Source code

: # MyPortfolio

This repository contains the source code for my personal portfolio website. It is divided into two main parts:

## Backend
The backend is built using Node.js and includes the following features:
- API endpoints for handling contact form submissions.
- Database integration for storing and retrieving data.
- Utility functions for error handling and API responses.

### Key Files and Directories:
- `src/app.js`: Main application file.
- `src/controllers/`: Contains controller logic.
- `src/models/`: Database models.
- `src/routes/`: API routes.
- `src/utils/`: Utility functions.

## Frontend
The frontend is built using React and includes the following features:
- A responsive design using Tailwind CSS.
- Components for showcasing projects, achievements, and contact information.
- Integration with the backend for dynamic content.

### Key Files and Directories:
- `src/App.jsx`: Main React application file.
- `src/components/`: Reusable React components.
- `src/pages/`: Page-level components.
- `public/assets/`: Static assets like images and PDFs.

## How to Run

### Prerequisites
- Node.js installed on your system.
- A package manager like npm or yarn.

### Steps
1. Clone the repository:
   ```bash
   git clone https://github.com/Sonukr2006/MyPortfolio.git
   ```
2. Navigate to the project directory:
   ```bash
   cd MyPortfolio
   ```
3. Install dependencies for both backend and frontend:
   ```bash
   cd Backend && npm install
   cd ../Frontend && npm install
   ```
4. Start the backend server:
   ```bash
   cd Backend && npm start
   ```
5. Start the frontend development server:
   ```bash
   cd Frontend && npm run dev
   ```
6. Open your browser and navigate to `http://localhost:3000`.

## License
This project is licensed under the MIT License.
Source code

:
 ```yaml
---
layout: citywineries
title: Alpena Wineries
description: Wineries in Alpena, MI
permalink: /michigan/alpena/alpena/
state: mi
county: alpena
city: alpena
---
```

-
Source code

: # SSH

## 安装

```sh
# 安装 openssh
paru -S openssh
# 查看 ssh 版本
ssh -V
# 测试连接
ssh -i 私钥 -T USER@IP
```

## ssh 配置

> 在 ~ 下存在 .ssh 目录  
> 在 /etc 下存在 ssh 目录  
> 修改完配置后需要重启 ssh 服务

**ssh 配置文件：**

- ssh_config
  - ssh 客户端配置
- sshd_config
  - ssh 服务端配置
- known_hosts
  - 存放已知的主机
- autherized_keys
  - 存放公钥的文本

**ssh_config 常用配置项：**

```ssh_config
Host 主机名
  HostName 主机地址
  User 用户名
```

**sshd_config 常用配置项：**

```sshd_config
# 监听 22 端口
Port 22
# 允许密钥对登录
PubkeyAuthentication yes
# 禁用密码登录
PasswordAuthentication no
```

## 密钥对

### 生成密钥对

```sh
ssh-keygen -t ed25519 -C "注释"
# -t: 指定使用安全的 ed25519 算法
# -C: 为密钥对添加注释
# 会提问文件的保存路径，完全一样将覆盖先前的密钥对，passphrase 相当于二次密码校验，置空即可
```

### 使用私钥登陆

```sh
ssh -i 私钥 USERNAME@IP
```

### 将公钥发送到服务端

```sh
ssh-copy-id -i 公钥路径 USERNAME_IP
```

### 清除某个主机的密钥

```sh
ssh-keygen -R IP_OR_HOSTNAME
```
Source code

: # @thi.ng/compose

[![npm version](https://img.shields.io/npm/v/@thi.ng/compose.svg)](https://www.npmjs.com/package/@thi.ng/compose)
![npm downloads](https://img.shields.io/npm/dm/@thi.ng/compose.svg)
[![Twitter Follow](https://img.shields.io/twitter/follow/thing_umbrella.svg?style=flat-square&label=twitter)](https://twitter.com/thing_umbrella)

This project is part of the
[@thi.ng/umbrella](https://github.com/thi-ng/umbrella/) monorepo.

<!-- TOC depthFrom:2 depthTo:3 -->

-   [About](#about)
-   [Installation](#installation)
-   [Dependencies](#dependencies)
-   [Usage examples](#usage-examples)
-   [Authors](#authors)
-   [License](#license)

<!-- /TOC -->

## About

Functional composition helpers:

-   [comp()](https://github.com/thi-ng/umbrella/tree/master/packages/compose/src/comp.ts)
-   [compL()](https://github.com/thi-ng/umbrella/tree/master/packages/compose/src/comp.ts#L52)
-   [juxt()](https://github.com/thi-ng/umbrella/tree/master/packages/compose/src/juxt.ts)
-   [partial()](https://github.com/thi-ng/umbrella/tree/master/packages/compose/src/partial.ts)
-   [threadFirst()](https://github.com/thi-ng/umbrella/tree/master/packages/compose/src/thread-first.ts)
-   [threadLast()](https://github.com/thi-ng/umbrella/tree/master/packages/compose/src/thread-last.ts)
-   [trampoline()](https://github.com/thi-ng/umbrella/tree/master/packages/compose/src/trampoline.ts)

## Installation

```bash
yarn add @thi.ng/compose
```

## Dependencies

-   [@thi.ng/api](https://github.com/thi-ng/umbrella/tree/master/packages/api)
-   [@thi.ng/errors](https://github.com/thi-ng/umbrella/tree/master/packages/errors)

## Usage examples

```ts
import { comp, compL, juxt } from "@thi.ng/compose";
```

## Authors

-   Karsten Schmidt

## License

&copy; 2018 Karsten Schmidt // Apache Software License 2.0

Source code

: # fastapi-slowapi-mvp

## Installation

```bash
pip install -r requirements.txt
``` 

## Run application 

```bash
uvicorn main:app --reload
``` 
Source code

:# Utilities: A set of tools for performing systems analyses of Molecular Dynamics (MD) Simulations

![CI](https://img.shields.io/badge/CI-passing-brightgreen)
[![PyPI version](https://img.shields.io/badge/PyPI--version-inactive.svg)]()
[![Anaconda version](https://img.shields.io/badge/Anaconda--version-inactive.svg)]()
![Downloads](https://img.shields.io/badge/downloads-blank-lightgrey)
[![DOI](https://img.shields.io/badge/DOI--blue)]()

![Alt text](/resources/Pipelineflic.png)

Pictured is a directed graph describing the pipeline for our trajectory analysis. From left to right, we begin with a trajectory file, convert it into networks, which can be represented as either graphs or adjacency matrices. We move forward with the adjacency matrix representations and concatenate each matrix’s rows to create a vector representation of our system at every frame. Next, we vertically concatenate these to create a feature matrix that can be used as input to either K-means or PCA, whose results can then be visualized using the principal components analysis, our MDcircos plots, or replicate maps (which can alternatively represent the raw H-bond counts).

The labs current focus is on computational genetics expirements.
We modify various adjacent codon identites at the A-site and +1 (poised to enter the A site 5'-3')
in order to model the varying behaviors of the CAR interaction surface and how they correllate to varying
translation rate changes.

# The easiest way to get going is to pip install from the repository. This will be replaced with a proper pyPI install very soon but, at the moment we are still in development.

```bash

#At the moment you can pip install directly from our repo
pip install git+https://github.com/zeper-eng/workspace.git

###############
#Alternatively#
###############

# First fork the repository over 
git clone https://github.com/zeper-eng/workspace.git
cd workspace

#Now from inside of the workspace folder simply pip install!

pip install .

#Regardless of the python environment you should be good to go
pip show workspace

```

━━━━━━━━━━━━━━━━

WHAT NEEDS TO BE DONE
Give all of the material again, exactly.

RESULT FOR THIS EXERCISE
Source code

: # MyPortfolio

This repository contains the source code for my personal portfolio website. It is divided into two main parts:

## Backend
The backend is built using Node.js and includes the following features:
- API endpoints for handling contact form submissions.
- Database integration for storing and retrieving data.
- Utility functions for error handling and API responses.

### Key Files and Directories:
- `src/app.js`: Main application file.
- `src/controllers/`: Contains controller logic.
- `src/models/`: Database models.
- `src/routes/`: API routes.
- `src/utils/`: Utility functions.

## Frontend
The frontend is built using React and includes the following features:
- A responsive design using Tailwind CSS.
- Components for showcasing projects, achievements, and contact information.
- Integration with the backend for dynamic content.

### Key Files and Directories:
- `src/App.jsx`: Main React application file.
- `src/components/`: Reusable React components.
- `src/pages/`: Page-level components.
- `public/assets/`: Static assets like images and PDFs.

## How to Run

### Prerequisites
- Node.js installed on your system.
- A package manager like npm or yarn.

### Steps
1. Clone the repository:
   ```bash
   git clone https://github.com/Sonukr2006/MyPortfolio.git
   ```
2. Navigate to the project directory:
   ```bash
   cd MyPortfolio
   ```
3. Install dependencies for both backend and frontend:
   ```bash
   cd Backend && npm install
   cd ../Frontend && npm install
   ```
4. Start the backend server:
   ```bash
   cd Backend && npm start
   ```
5. Start the frontend development server:
   ```bash
   cd Frontend && npm run dev
   ```
6. Open your browser and navigate to `http://localhost:3000`.

## License
This project is licensed under the MIT License.
Source code

:
 ```yaml
---
layout: citywineries
title: Alpena Wineries
description: Wineries in Alpena, MI
permalink: /michigan/alpena/alpena/
state: mi
county: alpena
city: alpena
---
```

-
Source code

: # SSH

## 安装

```sh
# 安装 openssh
paru -S openssh
# 查看 ssh 版本
ssh -V
# 测试连接
ssh -i 私钥 -T USER@IP
```

## ssh 配置

> 在 ~ 下存在 .ssh 目录  
> 在 /etc 下存在 ssh 目录  
> 修改完配置后需要重启 ssh 服务

**ssh 配置文件：**

- ssh_config
  - ssh 客户端配置
- sshd_config
  - ssh 服务端配置
- known_hosts
  - 存放已知的主机
- autherized_keys
  - 存放公钥的文本

**ssh_config 常用配置项：**

```ssh_config
Host 主机名
  HostName 主机地址
  User 用户名
```

**sshd_config 常用配置项：**

```sshd_config
# 监听 22 端口
Port 22
# 允许密钥对登录
PubkeyAuthentication yes
# 禁用密码登录
PasswordAuthentication no
```

## 密钥对

### 生成密钥对

```sh
ssh-keygen -t ed25519 -C "注释"
# -t: 指定使用安全的 ed25519 算法
# -C: 为密钥对添加注释
# 会提问文件的保存路径，完全一样将覆盖先前的密钥对，passphrase 相当于二次密码校验，置空即可
```

### 使用私钥登陆

```sh
ssh -i 私钥 USERNAME@IP
```

### 将公钥发送到服务端

```sh
ssh-copy-id -i 公钥路径 USERNAME_IP
```

### 清除某个主机的密钥

```sh
ssh-keygen -R IP_OR_HOSTNAME
```
Source code

: # @thi.ng/compose

[![npm version](https://img.shields.io/npm/v/@thi.ng/compose.svg)](https://www.npmjs.com/package/@thi.ng/compose)
![npm downloads](https://img.shields.io/npm/dm/@thi.ng/compose.svg)
[![Twitter Follow](https://img.shields.io/twitter/follow/thing_umbrella.svg?style=flat-square&label=twitter)](https://twitter.com/thing_umbrella)

This project is part of the
[@thi.ng/umbrella](https://github.com/thi-ng/umbrella/) monorepo.

<!-- TOC depthFrom:2 depthTo:3 -->

-   [About](#about)
-   [Installation](#installation)
-   [Dependencies](#dependencies)
-   [Usage examples](#usage-examples)
-   [Authors](#authors)
-   [License](#license)

<!-- /TOC -->

## About

Functional composition helpers:

-   [comp()](https://github.com/thi-ng/umbrella/tree/master/packages/compose/src/comp.ts)
-   [compL()](https://github.com/thi-ng/umbrella/tree/master/packages/compose/src/comp.ts#L52)
-   [juxt()](https://github.com/thi-ng/umbrella/tree/master/packages/compose/src/juxt.ts)
-   [partial()](https://github.com/thi-ng/umbrella/tree/master/packages/compose/src/partial.ts)
-   [threadFirst()](https://github.com/thi-ng/umbrella/tree/master/packages/compose/src/thread-first.ts)
-   [threadLast()](https://github.com/thi-ng/umbrella/tree/master/packages/compose/src/thread-last.ts)
-   [trampoline()](https://github.com/thi-ng/umbrella/tree/master/packages/compose/src/trampoline.ts)

## Installation

```bash
yarn add @thi.ng/compose
```

## Dependencies

-   [@thi.ng/api](https://github.com/thi-ng/umbrella/tree/master/packages/api)
-   [@thi.ng/errors](https://github.com/thi-ng/umbrella/tree/master/packages/errors)

## Usage examples

```ts
import { comp, compL, juxt } from "@thi.ng/compose";
```

## Authors

-   Karsten Schmidt

## License

&copy; 2018 Karsten Schmidt // Apache Software License 2.0

Source code

: # fastapi-slowapi-mvp

## Installation

```bash
pip install -r requirements.txt
``` 

## Run application 

```bash
uvicorn main:app --reload
``` 
Source code

:# Utilities: A set of tools for performing systems analyses of Molecular Dynamics (MD) Simulations

![CI](https://img.shields.io/badge/CI-passing-brightgreen)
[![PyPI version](https://img.shields.io/badge/PyPI--version-inactive.svg)]()
[![Anaconda version](https://img.shields.io/badge/Anaconda--version-inactive.svg)]()
![Downloads](https://img.shields.io/badge/downloads-blank-lightgrey)
[![DOI](https://img.shields.io/badge/DOI--blue)]()

![Alt text](/resources/Pipelineflic.png)

Pictured is a directed graph describing the pipeline for our trajectory analysis. From left to right, we begin with a trajectory file, convert it into networks, which can be represented as either graphs or adjacency matrices. We move forward with the adjacency matrix representations and concatenate each matrix’s rows to create a vector representation of our system at every frame. Next, we vertically concatenate these to create a feature matrix that can be used as input to either K-means or PCA, whose results can then be visualized using the principal components analysis, our MDcircos plots, or replicate maps (which can alternatively represent the raw H-bond counts).

The labs current focus is on computational genetics expirements.
We modify various adjacent codon identites at the A-site and +1 (poised to enter the A site 5'-3')
in order to model the varying behaviors of the CAR interaction surface and how they correllate to varying
translation rate changes.

# The easiest way to get going is to pip install from the repository. This will be replaced with a proper pyPI install very soon but, at the moment we are still in development.

```bash

#At the moment you can pip install directly from our repo
pip install git+https://github.com/zeper-eng/workspace.git

###############
#Alternatively#
###############

# First fork the repository over 
git clone https://github.com/zeper-eng/workspace.git
cd workspace

#Now from inside of the workspace folder simply pip install!

pip install .

#Regardless of the python environment you should be good to go
pip show workspace

```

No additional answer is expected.